**Aim of the exercise**. Using the records below, repeat exactly the lines from the one holding "following table excludes" through the one holding "N/A; since we", both ends included, and no others.

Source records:
════════════════

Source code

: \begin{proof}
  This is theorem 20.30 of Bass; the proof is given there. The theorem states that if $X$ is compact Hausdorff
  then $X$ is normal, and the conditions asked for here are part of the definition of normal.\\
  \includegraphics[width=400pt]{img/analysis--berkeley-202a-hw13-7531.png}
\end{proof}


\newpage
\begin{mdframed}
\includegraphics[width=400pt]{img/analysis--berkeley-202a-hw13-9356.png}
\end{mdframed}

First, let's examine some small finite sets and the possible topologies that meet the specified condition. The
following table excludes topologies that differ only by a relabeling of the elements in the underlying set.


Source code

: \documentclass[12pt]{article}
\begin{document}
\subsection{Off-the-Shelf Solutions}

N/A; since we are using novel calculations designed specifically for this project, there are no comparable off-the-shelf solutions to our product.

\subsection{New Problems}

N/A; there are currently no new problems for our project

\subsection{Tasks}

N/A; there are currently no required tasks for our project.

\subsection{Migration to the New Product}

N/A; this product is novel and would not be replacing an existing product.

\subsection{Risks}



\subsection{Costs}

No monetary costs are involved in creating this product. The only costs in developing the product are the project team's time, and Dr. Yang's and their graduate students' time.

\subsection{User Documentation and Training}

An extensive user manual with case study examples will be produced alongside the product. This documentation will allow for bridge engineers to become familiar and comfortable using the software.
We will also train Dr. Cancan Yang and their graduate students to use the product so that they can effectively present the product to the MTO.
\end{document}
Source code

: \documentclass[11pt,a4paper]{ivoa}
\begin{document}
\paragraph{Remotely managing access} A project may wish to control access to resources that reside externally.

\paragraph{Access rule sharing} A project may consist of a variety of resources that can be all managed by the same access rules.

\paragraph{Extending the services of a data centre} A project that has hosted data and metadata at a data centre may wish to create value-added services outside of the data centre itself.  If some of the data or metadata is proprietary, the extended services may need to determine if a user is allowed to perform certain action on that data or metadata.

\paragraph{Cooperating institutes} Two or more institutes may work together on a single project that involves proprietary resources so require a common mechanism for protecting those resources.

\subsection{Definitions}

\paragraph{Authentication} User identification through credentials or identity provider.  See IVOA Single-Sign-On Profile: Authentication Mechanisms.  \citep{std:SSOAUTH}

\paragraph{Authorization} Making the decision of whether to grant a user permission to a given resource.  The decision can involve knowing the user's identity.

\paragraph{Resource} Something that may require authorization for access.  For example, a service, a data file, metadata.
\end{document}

════════════════

**Answer space**.
following table excludes topologies that differ only by a relabeling of the elements in the underlying set.


Source code

: \documentclass[12pt]{article}
\begin{document}
\subsection{Off-the-Shelf Solutions}

N/A; since we are using novel calculations designed specifically for this project, there are no comparable off-the-shelf solutions to our product.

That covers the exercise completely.